With the help of several local people and an American cousin (America was not yet in the war) I managed to raise the money We went right across southern France from Marseille to Perpignan and once pitch-black night started to climb a rock strewn path. We had got up about a thousand feet when dawn broke so we laid up well hidden. The weather was marvellous, just like early summer. It took us three days and four nights before we were put on a train for Barcelona, where the British Consulate put us up and gave us temporary travelling documents, with Portuguese visas but NO Spanish visas. We went by a slow train to Madrid, but just before we arrived we were picked up by a police control and carted off to prison -- and made to pay for the taxi.

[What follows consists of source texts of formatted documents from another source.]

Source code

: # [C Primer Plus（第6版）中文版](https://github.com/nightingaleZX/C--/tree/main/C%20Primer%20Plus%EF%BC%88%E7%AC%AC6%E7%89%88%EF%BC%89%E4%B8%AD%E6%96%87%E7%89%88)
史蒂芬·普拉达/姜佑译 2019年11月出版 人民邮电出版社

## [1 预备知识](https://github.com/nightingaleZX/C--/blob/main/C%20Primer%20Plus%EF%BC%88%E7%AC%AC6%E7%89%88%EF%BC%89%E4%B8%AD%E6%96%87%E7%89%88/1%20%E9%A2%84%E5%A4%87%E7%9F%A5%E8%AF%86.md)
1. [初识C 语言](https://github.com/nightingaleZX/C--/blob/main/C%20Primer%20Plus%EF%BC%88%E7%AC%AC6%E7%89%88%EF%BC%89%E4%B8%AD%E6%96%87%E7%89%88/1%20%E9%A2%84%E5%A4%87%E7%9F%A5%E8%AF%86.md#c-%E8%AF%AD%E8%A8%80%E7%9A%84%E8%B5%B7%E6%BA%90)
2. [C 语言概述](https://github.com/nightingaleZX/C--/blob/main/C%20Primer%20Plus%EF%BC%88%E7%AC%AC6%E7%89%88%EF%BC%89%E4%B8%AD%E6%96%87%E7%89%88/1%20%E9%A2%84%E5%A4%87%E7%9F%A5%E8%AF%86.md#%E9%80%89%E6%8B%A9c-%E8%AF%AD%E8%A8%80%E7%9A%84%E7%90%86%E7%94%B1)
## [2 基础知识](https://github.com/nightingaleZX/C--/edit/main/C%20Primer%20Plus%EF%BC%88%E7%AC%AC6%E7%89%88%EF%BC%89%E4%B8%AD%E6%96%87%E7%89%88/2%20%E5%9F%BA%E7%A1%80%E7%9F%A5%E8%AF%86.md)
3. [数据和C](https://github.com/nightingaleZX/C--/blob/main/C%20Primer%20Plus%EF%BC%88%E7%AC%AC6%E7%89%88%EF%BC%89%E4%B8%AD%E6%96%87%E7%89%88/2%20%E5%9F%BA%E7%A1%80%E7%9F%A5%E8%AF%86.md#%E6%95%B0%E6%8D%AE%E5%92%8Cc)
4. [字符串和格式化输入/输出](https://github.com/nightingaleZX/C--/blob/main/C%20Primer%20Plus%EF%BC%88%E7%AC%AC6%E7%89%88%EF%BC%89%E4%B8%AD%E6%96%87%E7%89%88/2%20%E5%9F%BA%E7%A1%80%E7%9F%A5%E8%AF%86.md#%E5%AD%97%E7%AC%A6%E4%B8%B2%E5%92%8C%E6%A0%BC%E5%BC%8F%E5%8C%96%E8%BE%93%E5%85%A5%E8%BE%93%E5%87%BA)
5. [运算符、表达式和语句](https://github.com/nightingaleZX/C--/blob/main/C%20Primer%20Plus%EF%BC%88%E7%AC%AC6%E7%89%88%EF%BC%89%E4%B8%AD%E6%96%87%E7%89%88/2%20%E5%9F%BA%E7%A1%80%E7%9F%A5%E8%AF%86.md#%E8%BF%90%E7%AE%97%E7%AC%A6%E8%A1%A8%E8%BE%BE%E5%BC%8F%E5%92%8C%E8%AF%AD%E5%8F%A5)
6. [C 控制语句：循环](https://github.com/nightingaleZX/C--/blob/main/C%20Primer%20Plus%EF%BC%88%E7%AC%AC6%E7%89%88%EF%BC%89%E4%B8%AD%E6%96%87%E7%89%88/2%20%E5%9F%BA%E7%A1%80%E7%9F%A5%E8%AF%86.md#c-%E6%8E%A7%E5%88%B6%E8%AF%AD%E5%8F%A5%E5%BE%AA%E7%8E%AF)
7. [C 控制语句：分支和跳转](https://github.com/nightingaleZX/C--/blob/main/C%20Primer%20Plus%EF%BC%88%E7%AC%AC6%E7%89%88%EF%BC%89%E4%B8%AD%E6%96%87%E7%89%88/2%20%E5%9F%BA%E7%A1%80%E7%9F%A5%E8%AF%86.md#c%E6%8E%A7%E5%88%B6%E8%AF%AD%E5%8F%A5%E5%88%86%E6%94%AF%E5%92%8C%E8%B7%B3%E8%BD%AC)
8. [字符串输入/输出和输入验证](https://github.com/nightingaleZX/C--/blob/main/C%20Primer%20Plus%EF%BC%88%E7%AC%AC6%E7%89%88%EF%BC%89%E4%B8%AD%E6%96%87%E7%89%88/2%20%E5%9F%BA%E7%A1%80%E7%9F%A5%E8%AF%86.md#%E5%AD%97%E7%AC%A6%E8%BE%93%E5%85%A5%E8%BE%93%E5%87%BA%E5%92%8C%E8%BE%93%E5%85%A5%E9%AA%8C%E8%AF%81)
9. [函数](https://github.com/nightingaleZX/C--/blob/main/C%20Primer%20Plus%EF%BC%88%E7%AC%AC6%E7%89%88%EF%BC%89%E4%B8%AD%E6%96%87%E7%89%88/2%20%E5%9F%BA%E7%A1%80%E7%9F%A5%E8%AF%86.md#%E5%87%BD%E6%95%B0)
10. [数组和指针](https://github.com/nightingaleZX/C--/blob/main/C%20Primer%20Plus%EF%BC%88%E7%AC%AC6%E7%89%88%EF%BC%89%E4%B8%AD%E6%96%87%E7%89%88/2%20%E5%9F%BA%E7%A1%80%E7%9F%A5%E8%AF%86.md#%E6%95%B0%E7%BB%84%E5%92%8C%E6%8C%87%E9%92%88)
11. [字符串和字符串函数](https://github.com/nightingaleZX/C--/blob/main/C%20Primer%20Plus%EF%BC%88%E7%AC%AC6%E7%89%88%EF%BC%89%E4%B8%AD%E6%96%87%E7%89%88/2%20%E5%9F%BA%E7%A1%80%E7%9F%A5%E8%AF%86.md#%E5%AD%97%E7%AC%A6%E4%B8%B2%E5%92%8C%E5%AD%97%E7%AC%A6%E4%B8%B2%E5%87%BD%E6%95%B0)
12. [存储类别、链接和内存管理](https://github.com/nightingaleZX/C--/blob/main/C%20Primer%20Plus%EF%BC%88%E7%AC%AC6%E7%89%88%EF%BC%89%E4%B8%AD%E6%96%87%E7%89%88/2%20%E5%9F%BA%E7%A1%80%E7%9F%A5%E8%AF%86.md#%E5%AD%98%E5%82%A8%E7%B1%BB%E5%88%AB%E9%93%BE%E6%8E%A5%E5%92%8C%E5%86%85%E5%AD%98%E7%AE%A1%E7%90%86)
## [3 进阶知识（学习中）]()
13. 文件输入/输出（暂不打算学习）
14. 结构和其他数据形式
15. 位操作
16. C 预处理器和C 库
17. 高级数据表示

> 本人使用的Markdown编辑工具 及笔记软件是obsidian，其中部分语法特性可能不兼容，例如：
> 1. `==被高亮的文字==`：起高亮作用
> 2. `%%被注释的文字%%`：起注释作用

After a week under the most appalling conditions we were let out on the 9th. of February 1941. At once I contacted the Military Attache at the Embassy who asked me if instead of being taken down to Gibraltar (in Army truck) and so home direct, would I be willing to go to Lisbon and work for Intelligence on escape schemes, one of which I had set up. I agreed and worked in Lisbon for five months. But I gradually became so ill mentally that I asked for a flight home and arrived in U.K. on the 5th. of July 1941.

There are about 35,000 words and 33 Chapters in the typescript.

At the end there are some Notes covering the visit of my wife and myself in 1951 to retrace the same devious routes I took in 1940. And to personally thank upwards of a hundred people who, by their supreme bravery and generosity, had given me shelter, sustenance, and guidance.

If the above synopsis is of interest to you, and you would consider serialisation, I would be glad to send you the typescript.